In Fig. 1d, the FFT amplitude spectrum for the \({\text{I}}_{1}\) range (5 mA to 6.5 mA) is displayed. For \({\text{I}}_{1}\) < 5.5 mA, the FFT amplitude increases linearly with increasing \({\text{I}}_{1}\), but the oscillation frequency, which can be seen from the peak position of the FFT amplitude in the spectra, is constant at 9.0 GHz. This constant frequency corresponds to the ferromagnetic resonance frequency (Supporting Fig. S1). For 5.5 mA < \({\text{I}}_{1}\) < 6.0 mA, the frequency undergoes a red shift due to the large angle motion of magnetization components, as can be seen in Fig. 1c (\({\text{I}}_{1}\) = 6.0 mA), which reduces the effective demagnetization field in the NiFe layer. The magnetization component transverse to \({\mathrm{H}}_{\mathrm{ext}}\) undergoes oscillations at twice the oscillation frequency in order to maintain a constant magnitude and thus reduces the frequency.

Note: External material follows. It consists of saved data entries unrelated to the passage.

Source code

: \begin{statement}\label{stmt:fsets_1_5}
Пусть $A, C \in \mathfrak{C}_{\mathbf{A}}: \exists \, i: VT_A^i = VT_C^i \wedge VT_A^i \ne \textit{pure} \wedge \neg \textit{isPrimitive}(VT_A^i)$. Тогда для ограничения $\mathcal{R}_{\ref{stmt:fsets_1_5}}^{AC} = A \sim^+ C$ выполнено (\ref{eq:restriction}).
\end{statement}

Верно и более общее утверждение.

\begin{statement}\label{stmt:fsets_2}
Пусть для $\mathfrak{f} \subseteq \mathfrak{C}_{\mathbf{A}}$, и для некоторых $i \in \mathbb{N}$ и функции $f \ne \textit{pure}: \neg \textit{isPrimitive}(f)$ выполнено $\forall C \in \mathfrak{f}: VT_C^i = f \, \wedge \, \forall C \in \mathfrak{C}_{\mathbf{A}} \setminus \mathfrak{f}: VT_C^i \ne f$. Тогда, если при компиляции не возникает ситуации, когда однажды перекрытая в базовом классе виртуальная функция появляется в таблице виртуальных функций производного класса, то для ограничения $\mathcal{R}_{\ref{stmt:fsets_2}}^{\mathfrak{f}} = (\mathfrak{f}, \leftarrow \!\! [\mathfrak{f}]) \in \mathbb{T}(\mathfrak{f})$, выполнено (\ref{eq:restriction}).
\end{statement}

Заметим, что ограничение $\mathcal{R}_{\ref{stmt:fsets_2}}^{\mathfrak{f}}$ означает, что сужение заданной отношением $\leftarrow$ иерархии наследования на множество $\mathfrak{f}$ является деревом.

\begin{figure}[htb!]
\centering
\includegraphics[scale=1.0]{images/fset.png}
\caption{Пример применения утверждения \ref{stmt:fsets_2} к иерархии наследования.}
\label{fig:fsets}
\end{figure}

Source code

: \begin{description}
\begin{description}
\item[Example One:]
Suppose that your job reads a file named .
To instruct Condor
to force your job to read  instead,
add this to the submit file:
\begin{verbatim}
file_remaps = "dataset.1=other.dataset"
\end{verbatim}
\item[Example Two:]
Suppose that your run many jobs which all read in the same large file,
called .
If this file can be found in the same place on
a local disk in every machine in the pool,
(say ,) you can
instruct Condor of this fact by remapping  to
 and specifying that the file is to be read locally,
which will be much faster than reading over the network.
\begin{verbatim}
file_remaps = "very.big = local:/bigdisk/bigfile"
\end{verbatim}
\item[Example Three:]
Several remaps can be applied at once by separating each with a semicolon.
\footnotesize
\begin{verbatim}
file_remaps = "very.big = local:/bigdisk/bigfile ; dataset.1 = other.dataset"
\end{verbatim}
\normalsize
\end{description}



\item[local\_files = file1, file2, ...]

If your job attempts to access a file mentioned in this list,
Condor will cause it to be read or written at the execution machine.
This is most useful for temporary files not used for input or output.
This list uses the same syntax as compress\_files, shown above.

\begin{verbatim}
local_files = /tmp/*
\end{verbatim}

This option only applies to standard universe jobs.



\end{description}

As \({\text{I}}_{1}\) is increased further, the frequency decreases, reaching 7.1 GHz at \({\text{I}}_{1}\) = 6.0 mA. This frequency shift is attributed to the complex coupling of oscillatory amplitude and phase as predicted by the nonlinear auto-oscillator theory for STOs48. For \({\text{I}}_{1}\) = 6.5 mA, the frequency increases to 9.1 GHz and the FFT amplitude reduces due to the out-of-plane oscillation, as can be seen in Fig. 1c (\({\text{I}}_{1}\)= 6.5 mA). As a result, the magnetization dynamics in the SHO can be divided into three regimes, as shown in Fig. 1e: the linear excitation regime for \({\text{I}}_{1}\) < 5.5 mA, where the frequency is constant with increasing precession amplitudes as a function of \({\text{I}}_{1}\), the nonlinear excitation regime for 5.5 mA < \({\text{I}}_{1}\)  < 6.0 mA, where the FFT amplitude is saturated and the frequency decreases drastically with increasing \({\text{I}}_{1}\) and the out-of-plane oscillation regime for \({\text{I}}_{1}\) > 6.5 mA where the frequency increases and the FFT amplitude decreases. These nonlinear frequency amplitude relationships can be used to classify the inputs.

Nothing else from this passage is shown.